WHAT IS REQUIRED:
Could you return every line of the material that contains the word "kind"?
+++
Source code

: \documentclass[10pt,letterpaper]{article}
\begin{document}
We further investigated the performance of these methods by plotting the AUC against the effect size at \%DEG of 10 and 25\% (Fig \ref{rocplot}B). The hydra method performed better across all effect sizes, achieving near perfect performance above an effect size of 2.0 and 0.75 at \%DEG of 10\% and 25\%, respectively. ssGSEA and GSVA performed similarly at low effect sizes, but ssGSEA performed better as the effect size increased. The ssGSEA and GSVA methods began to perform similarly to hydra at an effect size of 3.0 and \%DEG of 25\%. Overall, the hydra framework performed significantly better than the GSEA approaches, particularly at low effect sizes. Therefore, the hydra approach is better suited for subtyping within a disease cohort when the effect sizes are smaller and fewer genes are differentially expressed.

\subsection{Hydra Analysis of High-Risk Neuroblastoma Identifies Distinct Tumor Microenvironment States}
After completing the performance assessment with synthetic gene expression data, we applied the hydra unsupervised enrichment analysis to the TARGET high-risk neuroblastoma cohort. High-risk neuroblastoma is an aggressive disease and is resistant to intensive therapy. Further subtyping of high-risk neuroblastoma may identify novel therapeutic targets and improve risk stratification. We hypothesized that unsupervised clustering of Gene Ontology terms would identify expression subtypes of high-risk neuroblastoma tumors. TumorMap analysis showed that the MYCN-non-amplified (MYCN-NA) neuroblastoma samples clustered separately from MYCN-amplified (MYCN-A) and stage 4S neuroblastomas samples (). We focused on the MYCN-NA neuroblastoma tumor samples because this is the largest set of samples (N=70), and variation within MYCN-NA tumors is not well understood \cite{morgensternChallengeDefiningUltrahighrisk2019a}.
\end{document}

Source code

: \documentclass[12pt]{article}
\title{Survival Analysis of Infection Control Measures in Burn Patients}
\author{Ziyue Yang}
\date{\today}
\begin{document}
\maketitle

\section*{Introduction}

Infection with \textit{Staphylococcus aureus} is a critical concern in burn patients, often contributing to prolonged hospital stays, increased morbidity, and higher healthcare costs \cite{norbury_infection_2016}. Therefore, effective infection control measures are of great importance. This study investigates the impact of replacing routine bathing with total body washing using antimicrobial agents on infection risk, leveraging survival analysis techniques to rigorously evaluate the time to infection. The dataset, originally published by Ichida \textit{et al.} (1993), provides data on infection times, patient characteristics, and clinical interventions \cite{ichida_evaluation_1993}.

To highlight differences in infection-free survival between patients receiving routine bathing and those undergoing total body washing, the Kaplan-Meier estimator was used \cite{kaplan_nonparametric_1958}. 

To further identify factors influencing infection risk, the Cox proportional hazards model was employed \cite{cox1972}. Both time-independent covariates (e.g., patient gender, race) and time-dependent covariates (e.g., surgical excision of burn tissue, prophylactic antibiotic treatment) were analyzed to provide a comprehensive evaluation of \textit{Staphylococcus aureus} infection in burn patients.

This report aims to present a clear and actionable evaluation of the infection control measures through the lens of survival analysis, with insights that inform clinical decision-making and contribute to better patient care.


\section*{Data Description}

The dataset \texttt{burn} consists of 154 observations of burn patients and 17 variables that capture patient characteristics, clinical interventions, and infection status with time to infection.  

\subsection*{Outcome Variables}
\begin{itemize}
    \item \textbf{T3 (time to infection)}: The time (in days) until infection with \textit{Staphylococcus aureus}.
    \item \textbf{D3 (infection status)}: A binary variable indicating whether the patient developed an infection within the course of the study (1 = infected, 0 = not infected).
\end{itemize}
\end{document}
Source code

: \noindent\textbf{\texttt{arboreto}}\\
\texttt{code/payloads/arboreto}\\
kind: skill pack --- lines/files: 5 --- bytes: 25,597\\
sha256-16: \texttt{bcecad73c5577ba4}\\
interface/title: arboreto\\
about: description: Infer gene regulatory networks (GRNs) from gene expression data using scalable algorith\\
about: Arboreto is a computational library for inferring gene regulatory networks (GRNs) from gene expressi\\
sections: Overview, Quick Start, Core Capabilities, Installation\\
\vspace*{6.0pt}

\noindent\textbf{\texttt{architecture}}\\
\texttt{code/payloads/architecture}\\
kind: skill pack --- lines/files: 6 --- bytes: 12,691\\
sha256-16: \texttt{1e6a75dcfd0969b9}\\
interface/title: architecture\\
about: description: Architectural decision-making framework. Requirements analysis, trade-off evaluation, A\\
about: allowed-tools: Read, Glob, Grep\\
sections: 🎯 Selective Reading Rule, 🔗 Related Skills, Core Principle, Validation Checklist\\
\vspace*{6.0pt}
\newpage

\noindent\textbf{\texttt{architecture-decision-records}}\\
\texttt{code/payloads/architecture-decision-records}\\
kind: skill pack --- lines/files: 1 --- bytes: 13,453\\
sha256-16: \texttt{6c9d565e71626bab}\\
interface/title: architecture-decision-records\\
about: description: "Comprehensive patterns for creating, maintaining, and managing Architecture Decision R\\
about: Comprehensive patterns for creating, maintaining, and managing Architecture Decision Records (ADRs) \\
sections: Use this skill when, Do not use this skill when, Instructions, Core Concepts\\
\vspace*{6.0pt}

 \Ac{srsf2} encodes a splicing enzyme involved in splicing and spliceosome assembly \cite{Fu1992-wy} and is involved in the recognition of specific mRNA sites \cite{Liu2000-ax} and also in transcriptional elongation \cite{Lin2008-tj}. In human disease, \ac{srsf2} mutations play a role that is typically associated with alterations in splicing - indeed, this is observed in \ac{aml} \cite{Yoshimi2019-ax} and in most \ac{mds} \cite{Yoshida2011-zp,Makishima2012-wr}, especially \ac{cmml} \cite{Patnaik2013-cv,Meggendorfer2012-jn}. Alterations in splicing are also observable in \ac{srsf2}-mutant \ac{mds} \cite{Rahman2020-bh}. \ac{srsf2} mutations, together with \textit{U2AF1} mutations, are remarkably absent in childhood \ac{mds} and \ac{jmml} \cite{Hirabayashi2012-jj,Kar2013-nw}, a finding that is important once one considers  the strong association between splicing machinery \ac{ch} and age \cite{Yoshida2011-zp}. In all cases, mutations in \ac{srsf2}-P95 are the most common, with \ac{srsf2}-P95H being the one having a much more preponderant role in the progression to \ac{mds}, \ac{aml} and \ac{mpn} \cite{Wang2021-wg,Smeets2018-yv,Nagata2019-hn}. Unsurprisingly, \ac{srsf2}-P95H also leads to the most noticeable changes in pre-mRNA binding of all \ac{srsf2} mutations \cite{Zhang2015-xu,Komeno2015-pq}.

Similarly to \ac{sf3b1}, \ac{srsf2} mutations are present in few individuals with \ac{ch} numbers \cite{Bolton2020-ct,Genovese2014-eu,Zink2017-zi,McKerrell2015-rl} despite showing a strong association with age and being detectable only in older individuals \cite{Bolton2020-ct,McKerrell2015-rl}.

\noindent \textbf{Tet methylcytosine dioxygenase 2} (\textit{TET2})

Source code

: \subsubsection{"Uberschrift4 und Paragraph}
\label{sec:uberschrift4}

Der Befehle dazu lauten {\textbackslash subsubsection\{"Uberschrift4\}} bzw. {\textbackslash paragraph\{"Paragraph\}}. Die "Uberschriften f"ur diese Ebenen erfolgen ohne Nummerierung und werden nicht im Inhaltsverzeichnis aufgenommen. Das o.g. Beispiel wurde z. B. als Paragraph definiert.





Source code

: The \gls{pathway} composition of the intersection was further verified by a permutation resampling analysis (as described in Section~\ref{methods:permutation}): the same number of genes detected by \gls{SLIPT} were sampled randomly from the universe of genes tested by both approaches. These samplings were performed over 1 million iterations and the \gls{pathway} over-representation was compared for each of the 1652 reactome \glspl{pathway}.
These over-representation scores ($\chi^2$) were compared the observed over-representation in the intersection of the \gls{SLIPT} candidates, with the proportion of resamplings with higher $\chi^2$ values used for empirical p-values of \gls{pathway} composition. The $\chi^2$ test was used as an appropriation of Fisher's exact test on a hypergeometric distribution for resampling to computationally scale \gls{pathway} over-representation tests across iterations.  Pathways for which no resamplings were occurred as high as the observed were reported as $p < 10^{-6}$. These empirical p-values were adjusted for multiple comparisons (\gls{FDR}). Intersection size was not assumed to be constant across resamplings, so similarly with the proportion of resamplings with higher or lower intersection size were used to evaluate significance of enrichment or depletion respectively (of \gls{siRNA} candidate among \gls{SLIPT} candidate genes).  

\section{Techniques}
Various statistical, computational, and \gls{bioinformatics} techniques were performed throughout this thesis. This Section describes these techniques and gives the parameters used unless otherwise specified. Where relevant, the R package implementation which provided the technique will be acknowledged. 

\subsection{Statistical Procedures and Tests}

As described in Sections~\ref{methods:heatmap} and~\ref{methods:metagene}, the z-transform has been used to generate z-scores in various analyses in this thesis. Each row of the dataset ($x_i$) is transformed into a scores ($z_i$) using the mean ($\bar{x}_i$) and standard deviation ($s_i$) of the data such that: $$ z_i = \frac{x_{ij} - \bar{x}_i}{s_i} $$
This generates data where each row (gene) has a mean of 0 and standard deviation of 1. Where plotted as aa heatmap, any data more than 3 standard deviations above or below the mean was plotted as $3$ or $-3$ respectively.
+++
RESULT:
kind: skill pack --- lines/files: 5 --- bytes: 25,597\\
kind: skill pack --- lines/files: 6 --- bytes: 12,691\\
kind: skill pack --- lines/files: 1 --- bytes: 13,453\\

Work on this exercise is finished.